State how many lines of the entries hold the string "matching". Reply with the number alone.

═══ Input data

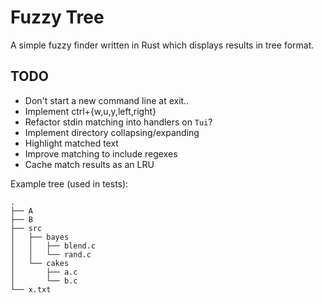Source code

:Fuzzy Tree
==========

A simple fuzzy finder written in Rust which displays results in tree format.


TODO
----

* Don't start a new command line at exit..
* Implement ctrl+{w,u,y,left,right}
* Refactor stdin matching into handlers on `Tui`?
* Implement directory collapsing/expanding
* Highlight matched text
* Improve matching to include regexes
* Cache match results as an LRU

Example tree (used in tests):

```
.
├── A
├── B
├── src
│   ├── bayes
│   │   ├── blend.c
│   │   └── rand.c
│   └── cakes
│       ├── a.c
│       └── b.c
└── x.txt
```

══════

Result:
2